Assignment »
Of the entries below, return only those lines from the line with "Snapshot key |" to the line with "Create a VM with an encrypted disk.", exactly, both included.

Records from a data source
———
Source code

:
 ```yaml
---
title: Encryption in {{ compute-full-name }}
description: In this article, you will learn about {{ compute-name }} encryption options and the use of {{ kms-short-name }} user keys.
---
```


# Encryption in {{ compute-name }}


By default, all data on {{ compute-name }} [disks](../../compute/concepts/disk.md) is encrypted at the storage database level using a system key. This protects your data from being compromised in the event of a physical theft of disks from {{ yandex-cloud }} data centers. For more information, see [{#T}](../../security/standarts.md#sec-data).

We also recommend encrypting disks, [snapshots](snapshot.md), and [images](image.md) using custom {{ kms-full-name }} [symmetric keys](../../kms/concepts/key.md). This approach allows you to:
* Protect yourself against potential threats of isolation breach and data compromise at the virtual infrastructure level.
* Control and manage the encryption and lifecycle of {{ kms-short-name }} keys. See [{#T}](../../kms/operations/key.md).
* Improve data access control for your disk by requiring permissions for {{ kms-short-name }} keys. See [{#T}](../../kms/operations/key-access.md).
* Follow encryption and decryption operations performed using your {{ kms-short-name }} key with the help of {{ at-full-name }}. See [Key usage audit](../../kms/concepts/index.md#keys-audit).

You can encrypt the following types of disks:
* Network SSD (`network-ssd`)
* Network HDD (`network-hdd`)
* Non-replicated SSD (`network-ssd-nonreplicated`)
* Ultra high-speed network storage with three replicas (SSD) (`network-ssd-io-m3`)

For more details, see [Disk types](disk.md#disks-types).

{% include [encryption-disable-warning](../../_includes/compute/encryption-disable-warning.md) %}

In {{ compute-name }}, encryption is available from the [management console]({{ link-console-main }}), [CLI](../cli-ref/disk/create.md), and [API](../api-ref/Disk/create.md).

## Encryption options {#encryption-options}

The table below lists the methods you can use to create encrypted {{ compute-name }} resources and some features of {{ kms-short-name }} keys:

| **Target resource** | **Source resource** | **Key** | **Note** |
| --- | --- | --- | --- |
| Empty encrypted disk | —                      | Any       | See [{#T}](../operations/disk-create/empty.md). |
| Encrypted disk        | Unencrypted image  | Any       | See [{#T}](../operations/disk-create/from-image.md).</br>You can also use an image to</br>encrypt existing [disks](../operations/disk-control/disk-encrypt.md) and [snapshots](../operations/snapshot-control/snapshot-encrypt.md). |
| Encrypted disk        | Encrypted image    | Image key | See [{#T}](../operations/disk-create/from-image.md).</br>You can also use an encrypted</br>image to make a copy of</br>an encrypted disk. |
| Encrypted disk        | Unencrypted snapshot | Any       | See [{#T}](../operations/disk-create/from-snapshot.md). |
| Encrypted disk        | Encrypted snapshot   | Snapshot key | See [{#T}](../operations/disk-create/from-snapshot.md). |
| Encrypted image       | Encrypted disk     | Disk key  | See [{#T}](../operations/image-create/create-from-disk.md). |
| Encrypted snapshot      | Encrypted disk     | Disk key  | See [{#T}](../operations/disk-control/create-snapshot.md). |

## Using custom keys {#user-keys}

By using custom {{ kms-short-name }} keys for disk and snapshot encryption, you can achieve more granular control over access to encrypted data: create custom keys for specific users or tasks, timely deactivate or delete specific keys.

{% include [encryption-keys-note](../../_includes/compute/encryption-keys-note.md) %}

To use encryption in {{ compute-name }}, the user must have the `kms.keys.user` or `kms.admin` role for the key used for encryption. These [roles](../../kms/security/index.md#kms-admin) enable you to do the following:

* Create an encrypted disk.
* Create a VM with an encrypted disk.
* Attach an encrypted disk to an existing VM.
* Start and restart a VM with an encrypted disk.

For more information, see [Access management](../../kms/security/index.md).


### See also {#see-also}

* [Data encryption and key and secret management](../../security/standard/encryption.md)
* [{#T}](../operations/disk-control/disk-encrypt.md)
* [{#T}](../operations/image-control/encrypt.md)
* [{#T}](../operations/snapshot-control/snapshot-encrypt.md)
———
Solution to this task »
| Encrypted disk        | Encrypted snapshot   | Snapshot key | See [{#T}](../operations/disk-create/from-snapshot.md). |
| Encrypted image       | Encrypted disk     | Disk key  | See [{#T}](../operations/image-create/create-from-disk.md). |
| Encrypted snapshot      | Encrypted disk     | Disk key  | See [{#T}](../operations/disk-control/create-snapshot.md). |

## Using custom keys {#user-keys}

By using custom {{ kms-short-name }} keys for disk and snapshot encryption, you can achieve more granular control over access to encrypted data: create custom keys for specific users or tasks, timely deactivate or delete specific keys.

{% include [encryption-keys-note](../../_includes/compute/encryption-keys-note.md) %}

To use encryption in {{ compute-name }}, the user must have the `kms.keys.user` or `kms.admin` role for the key used for encryption. These [roles](../../kms/security/index.md#kms-admin) enable you to do the following:

* Create an encrypted disk.
* Create a VM with an encrypted disk.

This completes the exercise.